Well that sure was fast. At the beginning of this week, Mitt Romney 3.0 was the talk of the political world, and while it's certainly unusual for a candidate to lose a general election and then come right back and run again, it didn't seem absurd. I myself wrote a column titled "Why Not Mitt?", arguing in part that from where Romney sits, the idea seems perfectly reasonable. He never went away like most presidential losers do, but kept going around the country endorsing and stumping for candidates, and he was well-received. Republicans kept telling him what a great president he would have been. The field of potential opponents doesn't look intimidating at all. And so on.

But within just a few days, the entire Republican world, from conservatives to moderates, from office-holders to pundits, from strategists to hangers-on, has turned on Romney with a spectacular fury. Five days ago it was, "Huh, another Romney run—interesting." By today it's "Depart this land and never return, accursed one." Right now it seems like the only people left who want Mitt to run are his family members and people who he's employed in the past (and not even all of them).

The floodgates may have been opened by this editorial on Wednesday from the Wall Street Journal editorial page, which is as close to an official voice of American conservatism as there is. The Journal laid into Romney for being a bad candidate in 2012 and not showing much reason why he'd be better in 2016, and that may have made other conservatives feel like they had permission to speak out, to reporters and on their own, in opposition to him. There has been a wave of articles quoting Republicans both on and off the record against Romney, with headlines like "Republican activists widely say Romney should sit out White House run," "Mitt Romney faces skepticism, frustration as he looks to 2016," and "Mitt Romney backlash intensifies." As conservative reporter Byron York wrote last night, "In the last day or so, [conservatives have] all gotten their boots on and publicly reacted to Romney 2016, and their preliminary verdict is not at all favorable." Even Peggy Noonan, relentless chronicler of Americans' gut feelings and secret longings—who on the eve of the 2012 election assured readers that Romney would win despite what the polls said because "All the vibrations are right"—has today turned rather viciously on the man she used to hold in such high esteem:

There is no such thing as Romneyism and there never will be. Mr. Romney has never encompassed a philosophical world. He has never become the symbol of an attitude toward government, or an approach to freedom or fairness. "Romneyism" is just "Mitt should be president." That is not enough.

He is a smart, nice and accomplished man who thinks himself clever and politically insightful. He is not and will not become so. He should devote himself to supporting and not attempting to lead the party that has raised him so high.

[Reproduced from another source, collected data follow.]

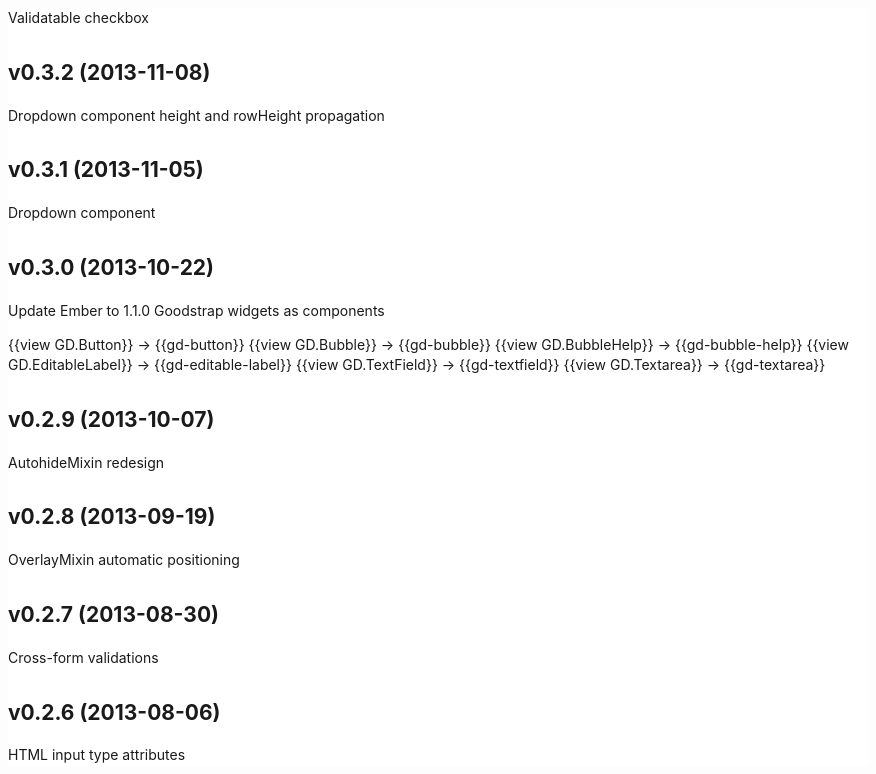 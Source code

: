 Validatable checkbox

<a name="v0.3.2"></a>

## v0.3.2 (2013-11-08)

Dropdown component height and rowHeight propagation

<a name="v0.3.1"></a>

## v0.3.1 (2013-11-05)

Dropdown component

<a name="v0.3.0"></a>

## v0.3.0 (2013-10-22)

Update Ember to 1.1.0
Goodstrap widgets as components

{{view GD.Button}} -> {{gd-button}}
{{view GD.Bubble}} -> {{gd-bubble}}
{{view GD.BubbleHelp}} -> {{gd-bubble-help}}
{{view GD.EditableLabel}} -> {{gd-editable-label}}
{{view GD.TextField}} -> {{gd-textfield}}
{{view GD.Textarea}} -> {{gd-textarea}}

<a name="v0.2.9"></a>

## v0.2.9 (2013-10-07)

AutohideMixin redesign

<a name="v0.2.8"></a>

## v0.2.8 (2013-09-19)

OverlayMixin automatic positioning

<a name="v0.2.7"></a>

## v0.2.7 (2013-08-30)

Cross-form validations

<a name="v0.2.6"></a>

## v0.2.6 (2013-08-06)

HTML input type attributes

<a name="v0.2.5"></a>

Hard to argue with that. On the other hand, are there any potential GOP candidates about whom one could say they "encompass a philosophical world"? Is there a Jebism or a Christieism or a Walkerism or a Jindalism or a Rubioism? There may be a Cruzism, but as philosophies go it's repugnant.

So what happens to Mitt now? He could say, "Well, the trial balloon didn't float, so nevermind," and find something else to do with his time (keeping in mind that it's been eight years since he last held a job, and that entire time was spent running for president). Or he could decide that this is just another hurdle to climb over on the way to his ultimate goal, no more daunting than all those behind him. He could just persevere like he always has, not letting the skeptics get him down, keeping his chin up and his eyes forward, heading with strength and optimism toward that brighter day that he knows deep in his heart is coming.

That's what I'm guessing he'll do, because that's who he is.